### PROBLEM DETAILS
Lines from the material below that hold the string "clearTimeout" are what is needed; copy each of them.

### LISTED ENTRIES
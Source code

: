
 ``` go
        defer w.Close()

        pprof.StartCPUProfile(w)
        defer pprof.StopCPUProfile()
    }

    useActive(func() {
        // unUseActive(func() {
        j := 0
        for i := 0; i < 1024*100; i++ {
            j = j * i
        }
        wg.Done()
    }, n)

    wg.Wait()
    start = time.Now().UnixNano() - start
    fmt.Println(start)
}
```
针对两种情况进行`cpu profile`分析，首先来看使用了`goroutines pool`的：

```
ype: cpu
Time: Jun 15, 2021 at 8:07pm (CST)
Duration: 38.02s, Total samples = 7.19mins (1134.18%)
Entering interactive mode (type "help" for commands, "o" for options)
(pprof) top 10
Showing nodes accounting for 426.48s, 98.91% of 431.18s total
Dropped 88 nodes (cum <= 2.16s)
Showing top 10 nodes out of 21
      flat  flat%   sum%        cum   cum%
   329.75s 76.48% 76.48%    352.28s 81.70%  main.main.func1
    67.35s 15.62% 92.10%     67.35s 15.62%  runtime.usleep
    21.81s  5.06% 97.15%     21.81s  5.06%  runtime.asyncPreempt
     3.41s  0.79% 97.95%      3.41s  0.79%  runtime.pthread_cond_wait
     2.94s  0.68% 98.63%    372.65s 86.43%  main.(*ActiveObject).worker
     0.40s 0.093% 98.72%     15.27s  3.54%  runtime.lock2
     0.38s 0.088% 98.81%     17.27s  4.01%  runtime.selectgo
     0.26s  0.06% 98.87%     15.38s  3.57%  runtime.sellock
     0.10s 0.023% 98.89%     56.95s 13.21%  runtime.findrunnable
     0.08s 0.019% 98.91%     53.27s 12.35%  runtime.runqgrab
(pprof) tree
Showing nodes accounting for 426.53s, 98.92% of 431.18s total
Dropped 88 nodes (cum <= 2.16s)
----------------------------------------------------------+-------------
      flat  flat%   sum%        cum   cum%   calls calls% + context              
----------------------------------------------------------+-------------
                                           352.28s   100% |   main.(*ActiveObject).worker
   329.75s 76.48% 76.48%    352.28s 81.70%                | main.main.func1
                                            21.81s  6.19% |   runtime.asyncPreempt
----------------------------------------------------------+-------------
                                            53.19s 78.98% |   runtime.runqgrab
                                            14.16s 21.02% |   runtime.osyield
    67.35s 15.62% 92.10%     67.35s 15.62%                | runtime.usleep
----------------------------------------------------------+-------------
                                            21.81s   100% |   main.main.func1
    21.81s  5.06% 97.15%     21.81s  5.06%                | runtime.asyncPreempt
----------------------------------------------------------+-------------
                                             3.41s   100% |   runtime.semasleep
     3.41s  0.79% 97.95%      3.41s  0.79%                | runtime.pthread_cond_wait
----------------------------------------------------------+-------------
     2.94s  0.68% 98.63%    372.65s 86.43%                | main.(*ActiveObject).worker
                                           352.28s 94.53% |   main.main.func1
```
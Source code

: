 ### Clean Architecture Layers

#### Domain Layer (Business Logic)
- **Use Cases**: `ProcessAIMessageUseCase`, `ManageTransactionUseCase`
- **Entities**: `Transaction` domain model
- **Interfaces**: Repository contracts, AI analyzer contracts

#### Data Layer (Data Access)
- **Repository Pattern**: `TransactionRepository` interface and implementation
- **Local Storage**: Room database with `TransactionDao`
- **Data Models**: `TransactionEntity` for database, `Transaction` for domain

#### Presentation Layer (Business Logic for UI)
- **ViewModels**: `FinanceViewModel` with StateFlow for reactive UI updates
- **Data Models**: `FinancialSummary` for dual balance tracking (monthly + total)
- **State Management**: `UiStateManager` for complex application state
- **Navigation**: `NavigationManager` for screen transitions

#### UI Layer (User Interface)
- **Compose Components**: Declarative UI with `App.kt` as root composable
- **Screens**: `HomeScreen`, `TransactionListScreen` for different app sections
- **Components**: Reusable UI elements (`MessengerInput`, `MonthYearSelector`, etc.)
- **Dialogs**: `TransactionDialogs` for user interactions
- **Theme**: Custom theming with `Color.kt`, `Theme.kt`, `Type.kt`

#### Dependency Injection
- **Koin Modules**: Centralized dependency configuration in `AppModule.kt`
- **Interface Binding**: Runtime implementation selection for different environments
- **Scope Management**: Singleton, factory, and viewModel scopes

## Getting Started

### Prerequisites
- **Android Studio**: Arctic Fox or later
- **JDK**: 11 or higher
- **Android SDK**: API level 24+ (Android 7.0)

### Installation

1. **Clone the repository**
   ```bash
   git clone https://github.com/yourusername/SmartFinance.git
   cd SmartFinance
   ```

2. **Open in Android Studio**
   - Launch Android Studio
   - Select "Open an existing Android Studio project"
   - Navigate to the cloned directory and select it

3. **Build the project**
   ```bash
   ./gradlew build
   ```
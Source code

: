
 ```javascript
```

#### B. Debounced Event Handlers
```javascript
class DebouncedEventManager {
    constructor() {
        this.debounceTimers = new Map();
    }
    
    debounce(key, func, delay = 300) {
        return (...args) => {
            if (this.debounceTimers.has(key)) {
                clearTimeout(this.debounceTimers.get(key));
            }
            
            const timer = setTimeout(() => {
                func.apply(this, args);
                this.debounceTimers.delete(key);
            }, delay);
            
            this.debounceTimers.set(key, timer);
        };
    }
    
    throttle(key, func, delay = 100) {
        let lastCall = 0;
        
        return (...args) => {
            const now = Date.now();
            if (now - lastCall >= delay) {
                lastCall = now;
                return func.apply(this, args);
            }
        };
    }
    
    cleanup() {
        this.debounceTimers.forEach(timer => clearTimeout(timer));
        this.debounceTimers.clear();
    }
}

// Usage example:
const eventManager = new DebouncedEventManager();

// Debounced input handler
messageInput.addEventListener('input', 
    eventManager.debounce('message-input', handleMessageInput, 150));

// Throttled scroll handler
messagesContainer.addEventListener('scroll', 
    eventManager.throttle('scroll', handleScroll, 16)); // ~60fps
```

### RESPONSE TO THIS TASK
                clearTimeout(this.debounceTimers.get(key));
        this.debounceTimers.forEach(timer => clearTimeout(timer));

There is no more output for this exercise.